The beauty of understanding ourselves lies in understanding why something happens to us and what role we played in letting or making that happen. This simple relationship between our actions and its effect is Karma yoga. When we understand the inevitability of karma, our mind surrenders to the unfailing powers, giving rise to realisation of Bhakti yoga. The awareness with which we are able to center our lives on knowledge of Karma and Bhakti is Gyana Yoga.
Bhagavatham follows this very pattern to deliver the three supreme yogas to Parikshit and us. Just like how Parikshit in throes of Kali Yuga performs actions that are regrettable and eventually invites his own demise. We too invite many miseries in our life by performing thoughtless actions. These actions done under the influence of time and space with no awareness churns us constantly in its consequence.
I took Bhagavatham in my hands when I was caught in the endless roller coaster of my actions and its consequence and what it gave me was priceless. Through the coming blogs I would like to take you on a journey. A journey where I found my answers in Bhagavatham so you may find yours.
I have come face to face with many regrets in my life, some mine, some belong to others. They have common theme in them, an inappropriate response to a situation and lost time that cannot be recalled. Accepting all regrets as product of time space and mind, here is how Parikshit sought answers.
Parikshit was roaming in forest, thirsty and tired from hunting. He approached an hermitage in the forest and found a rishi by name Shamika deep in meditation. Caught in desperation of the thirst that was tormenting his body, with no awareness in his mind that the rishi was to be left undisturbed during meditation. He requests the rishi to give him some water.
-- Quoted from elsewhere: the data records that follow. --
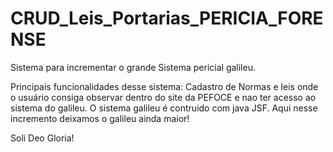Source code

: # CRUD_Leis_Portarias_PERICIA_FORENSE

Sistema para incrementar o grande Sistema pericial galileu.

Principais funcionalidades desse sistema:
  Cadastro de Normas e leis onde o usuário consiga observar dentro do site da PEFOCE e nao ter acesso ao sistema do galileu.
  O sistema galileu é contruido com java JSF.
  Aqui nesse incremento deixamos o galileu ainda maior!

Soli Deo Gloria!
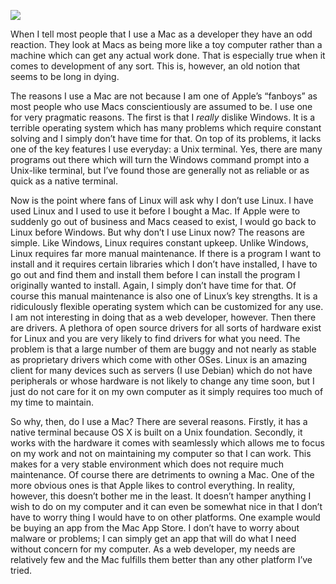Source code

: [![](MacBookPro_15inch.jpg)](https://i0.wp.com/4.bp.blogspot.com/-De41hiG_n10/T0eviyO3YTI/AAAAAAAADNs/uxZpt8rGQn8/s1600/MacBookPro_15inch.jpg?ssl=1)

When I tell most people that I use a Mac as a developer they have an odd reaction. They look at Macs as being more like a toy computer rather than a machine which can get any actual work done. That is especially true when it comes to development of any sort. This is, however, an old notion that seems to be long in dying.

The reasons I use a Mac are not because I am one of Apple’s “fanboys” as most people who use Macs conscientiously are assumed to be. I use one for very pragmatic reasons. The first is that I *really* dislike Windows. It is a terrible operating system which has many problems which require constant solving and I simply don’t have time for that. On top of its problems, it lacks one of the key features I use everyday: a Unix terminal. Yes, there are many programs out there which will turn the Windows command prompt into a Unix-like terminal, but I’ve found those are generally not as reliable or as quick as a native terminal.

Now is the point where fans of Linux will ask why I don’t use Linux. I have used Linux and I used to use it before I bought a Mac. If Apple were to suddenly go out of business and Macs ceased to exist, I would go back to Linux before Windows. But why don’t I use Linux now? The reasons are simple. Like Windows, Linux requires constant upkeep. Unlike Windows, Linux requires far more manual maintenance. If there is a program I want to install and it requires certain libraries which I don’t have installed, I have to go out and find them and install them before I can install the program I originally wanted to install. Again, I simply don’t have time for that. Of course this manual maintenance is also one of Linux’s key strengths. It is a ridiculously flexible operating system which can be customized for any use. I am not interesting in doing that as a web developer, however. Then there are drivers. A plethora of open source drivers for all sorts of hardware exist for Linux and you are very likely to find drivers for what you need. The problem is that a large number of them are buggy and not nearly as stable as proprietary drivers which come with other OSes. Linux is an amazing client for many devices such as servers (I use Debian) which do not have peripherals or whose hardware is not likely to change any time soon, but I just do not care for it on my own computer as it simply requires too much of my time to maintain.

So why, then, do I use a Mac? There are several reasons. Firstly, it has a native terminal because OS X is built on a Unix foundation. Secondly, it works with the hardware it comes with seamlessly which allows me to focus on my work and not on maintaining my computer so that I can work. This makes for a very stable environment which does not require much maintenance. Of course there are detriments to owning a Mac. One of the more obvious ones is that Apple likes to control everything. In reality, however, this doesn’t bother me in the least. It doesn’t hamper anything I wish to do on my computer and it can even be somewhat nice in that I don’t have to worry thing I would have to on other platforms. One example would be buying an app from the Mac App Store. I don’t have to worry about malware or problems; I can simply get an app that will do what I need without concern for my computer. As a web developer, my needs are relatively few and the Mac fulfills them better than any other platform I’ve tried.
After a few futile attempts, he loses his temper and feels insulted that the king of the land has not been treated correctly. He avenges the insult by placing a dead snake around the neck of Shamika
Now the son of Shamika who as bathing in a river close by is informed of the inappropriate act of Parikshit and insult of his father. He curses Parikshit to die in seven days from a deadly bite of Takshaka. Shamika, when he completes the meditation becomes aware of the action of Parikshit and retribution of his son. In his kindness he sees the whole event as a play of time and decides to inform Parikshit about the curse, so he may find a peaceful way.
Parikshit meanwhile deeply regrets his reproachable act which insulted an innocent sage with hidden spiritual power. Was preparing himself for all kinds of consequences and punishments. Thus when Shamika informed him that he is going to die from takshaka’s bite, he finds peace in that, as that very awareness of impending death cuts asunder all attachments he had for the world.
Like all evolved dying men he sought banks of Ganga which washes the feet of the lord who had always protected him. He seeks a way to make the best use his seven days. He foregoes all pleasures of life, even food, sat on Khusa grass on river bed and begged all rishis who had assembled there to tell him what could he do now, at this hour where he was on the verge of dying, what can one do his life to take him safely across all actions and consequences.
This sincere seeker in him brought out the guru in Suka who rendered to him the knowledge of bhagavatham.
What can we learn from this ?
- When we accept and regret our action truly and deeply the very consequence of our action can liberate us
- When you are wronged like Shamika choose to understand that the perpetrator is under the influence of time and space
- Always seek knowledge to solve problems of mind, it can bring a guru in your life
- Above all , As an answer to the question that was bugging my mind, life is slipping away and when you can’t do anything else take bhagavatham in your hands and read it.